To clarify whether the Ca2+ uptake function of the sarcoplasmic reticulum (SR) during arterial contraction is altered in hypertension, the effects of cyclopiazonic acid (CPA) and thapsigargin, which inhibit SR Ca2+-ATPase, on the contractile responses to Bay k 8644, an agonist of L-type Ca2+ channels, were compared in endothelium-denuded strips of carotid arteries from 13-week-old spontaneously hypertensive rats (SHR) and normotensive Wistar-Kyoto rats (WKY). The addition of Bay k 8644 (1-300 nM) to the strips caused a concentration-dependent contraction that was larger in SHR than in WKY. The contractile responses to Bay k 8644 were augmented by CPA (10 microM) or thapsigargin (100 nM) in both strains.
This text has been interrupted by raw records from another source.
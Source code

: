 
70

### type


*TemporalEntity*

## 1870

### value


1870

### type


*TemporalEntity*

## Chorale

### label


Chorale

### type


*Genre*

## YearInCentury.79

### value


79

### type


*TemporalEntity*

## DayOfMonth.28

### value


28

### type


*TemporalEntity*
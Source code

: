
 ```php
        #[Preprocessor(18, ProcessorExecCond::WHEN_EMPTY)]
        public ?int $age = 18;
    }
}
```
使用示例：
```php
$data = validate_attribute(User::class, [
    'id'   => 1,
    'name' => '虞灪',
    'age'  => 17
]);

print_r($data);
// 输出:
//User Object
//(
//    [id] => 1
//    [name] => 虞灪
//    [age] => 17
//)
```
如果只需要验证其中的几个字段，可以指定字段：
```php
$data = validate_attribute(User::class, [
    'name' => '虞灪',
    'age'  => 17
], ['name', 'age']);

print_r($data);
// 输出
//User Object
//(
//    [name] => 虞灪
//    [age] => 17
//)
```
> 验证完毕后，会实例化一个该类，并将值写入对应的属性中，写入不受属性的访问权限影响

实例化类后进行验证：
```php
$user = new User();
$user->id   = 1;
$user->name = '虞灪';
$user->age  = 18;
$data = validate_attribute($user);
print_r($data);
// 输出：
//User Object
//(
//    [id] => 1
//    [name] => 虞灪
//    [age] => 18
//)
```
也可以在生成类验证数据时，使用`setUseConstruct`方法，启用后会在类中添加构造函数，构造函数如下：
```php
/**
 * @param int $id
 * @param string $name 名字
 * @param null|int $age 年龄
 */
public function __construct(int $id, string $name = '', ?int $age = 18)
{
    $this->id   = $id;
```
This augmentation was greater in SHR. Each of CPA and thapsigargin induced a relatively transient contraction, and both of these contractions were larger in SHR than in WKY. The basal 45Ca influx in this artery was larger in SHR than in WKY. The addition of caffeine (1-20 mM) caused a transient contraction that was larger in SHR than in WKY. Our results indicate that 1) the large Ca2+ influx during rest in the SHR carotid artery is strongly buffered by Ca2+ uptake into the superficial SR; and 2) the Ca2+ uptake function of the SR during the contraction with Bay k 8644 was increased in SHR compared with WKY. We conclude that the SHR carotid artery has an increased total capacity of SR for Ca2+ storage as an attempt to compensate for the large Ca2+ influx.